The proposed move would follow a change to collection days from February 2021, when crews will be moving to a four day week.
The separate glass collection follows a successful trial the council undertook in 2018, where 17,000 properties received a lockable container for glass.
Currently, the council offers a dry mixed recycling service for properties outside the trial, as well as a separate food and garden collection.
Cardiff operates an in-house collection service and sends household recycling to its own Lamby Way materials recycling facility.
Matthew Wakelam, the council’s assistant director of Street Scene, told a meeting of Cardiff’s environmental scrutiny committee on 3 November: “We’re looking at the benefits to the material recovery facility where we hand-sort material at the moment.
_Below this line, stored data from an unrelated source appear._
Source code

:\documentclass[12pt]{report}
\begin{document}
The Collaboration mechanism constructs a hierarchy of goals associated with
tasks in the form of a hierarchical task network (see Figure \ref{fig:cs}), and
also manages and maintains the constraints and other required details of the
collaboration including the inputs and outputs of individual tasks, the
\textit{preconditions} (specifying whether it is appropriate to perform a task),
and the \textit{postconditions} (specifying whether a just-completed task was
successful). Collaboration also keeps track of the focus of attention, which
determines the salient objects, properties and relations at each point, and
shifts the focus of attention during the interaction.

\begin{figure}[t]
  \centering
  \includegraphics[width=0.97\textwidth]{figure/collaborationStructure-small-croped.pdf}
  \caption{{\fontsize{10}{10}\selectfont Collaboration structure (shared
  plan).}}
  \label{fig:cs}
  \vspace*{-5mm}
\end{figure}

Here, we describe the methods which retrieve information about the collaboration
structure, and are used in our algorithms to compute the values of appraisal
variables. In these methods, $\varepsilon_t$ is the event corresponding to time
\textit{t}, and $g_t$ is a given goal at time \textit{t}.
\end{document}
You can imagine that when smashed glass goes through there it’s not very good, so if we can separate that out it does two things.
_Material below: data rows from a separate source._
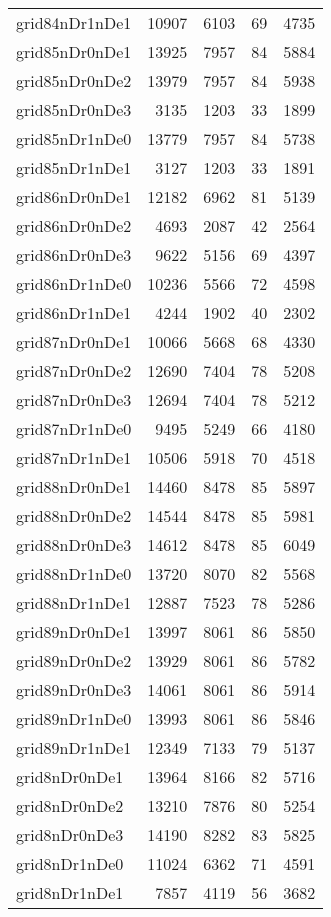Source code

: \begin{longtable}{lrrrr}
grid84nDr1nDe1 & 10907 & 6103 & 69 & 4735 \\
grid85nDr0nDe1 & 13925 & 7957 & 84 & 5884 \\
grid85nDr0nDe2 & 13979 & 7957 & 84 & 5938 \\
grid85nDr0nDe3 & 3135 & 1203 & 33 & 1899 \\
grid85nDr1nDe0 & 13779 & 7957 & 84 & 5738 \\
grid85nDr1nDe1 & 3127 & 1203 & 33 & 1891 \\
grid86nDr0nDe1 & 12182 & 6962 & 81 & 5139 \\
grid86nDr0nDe2 & 4693 & 2087 & 42 & 2564 \\
grid86nDr0nDe3 & 9622 & 5156 & 69 & 4397 \\
grid86nDr1nDe0 & 10236 & 5566 & 72 & 4598 \\
grid86nDr1nDe1 & 4244 & 1902 & 40 & 2302 \\
grid87nDr0nDe1 & 10066 & 5668 & 68 & 4330 \\
grid87nDr0nDe2 & 12690 & 7404 & 78 & 5208 \\
grid87nDr0nDe3 & 12694 & 7404 & 78 & 5212 \\
grid87nDr1nDe0 & 9495 & 5249 & 66 & 4180 \\
grid87nDr1nDe1 & 10506 & 5918 & 70 & 4518 \\
grid88nDr0nDe1 & 14460 & 8478 & 85 & 5897 \\
grid88nDr0nDe2 & 14544 & 8478 & 85 & 5981 \\
grid88nDr0nDe3 & 14612 & 8478 & 85 & 6049 \\
grid88nDr1nDe0 & 13720 & 8070 & 82 & 5568 \\
grid88nDr1nDe1 & 12887 & 7523 & 78 & 5286 \\
grid89nDr0nDe1 & 13997 & 8061 & 86 & 5850 \\
grid89nDr0nDe2 & 13929 & 8061 & 86 & 5782 \\
grid89nDr0nDe3 & 14061 & 8061 & 86 & 5914 \\
grid89nDr1nDe0 & 13993 & 8061 & 86 & 5846 \\
grid89nDr1nDe1 & 12349 & 7133 & 79 & 5137 \\
grid8nDr0nDe1 & 13964 & 8166 & 82 & 5716 \\
grid8nDr0nDe2 & 13210 & 7876 & 80 & 5254 \\
grid8nDr0nDe3 & 14190 & 8282 & 83 & 5825 \\
grid8nDr1nDe0 & 11024 & 6362 & 71 & 4591 \\
grid8nDr1nDe1 & 7857 & 4119 & 56 & 3682 \\

\end{longtable}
“It improves the quality of material that goes through the material recovery facility, which gives us better prices and less waste, and it improves health and safety and working conditions for those that are sorting.”
Mr Wakelam said the council could generate an income from separating the glass. He told the committee it currently cost the council £35 to dispose of a tonne of glass, whereas they could sell a tonne of separated glass for £20.
Trial
Cardiff trialled a separate glass collection in 2018. Residents of around 17,000 homes were given blue bins into which they could put bottles and jars. Mr Wakelam said the trial had seen very few complaints from residents.
“Glass is probably my next project”
He moved to assuage fears that a separate glass collection could cause disruption by being particularly noisy.
He said: “Letters have also been sent out to residents explaining how successful the trial was. We had very few complaints about the glass collection.
“We use specially insulated vehicles. Obviously, it is a noisy collection, it is top loaded, but they are insulated vehicles.”
Cardiff
With an estimated population of more than 364,000, Cardiff had a recycling rate of 59% in 2019.
Earlier this year, the council briefly sent recyclables to Viridor’s Trident Park energy from waste plant as a result of the coronavirus outbreak (see letsrecycle.com story). It announced in May it would cease doing so from June (see letsrecycle.com story).
Mr Wakelam estimated that, if introduced, a separate collection of glass could improve Cardiff’s recycling rate by 1%, something he suggested would be “no mean feat”.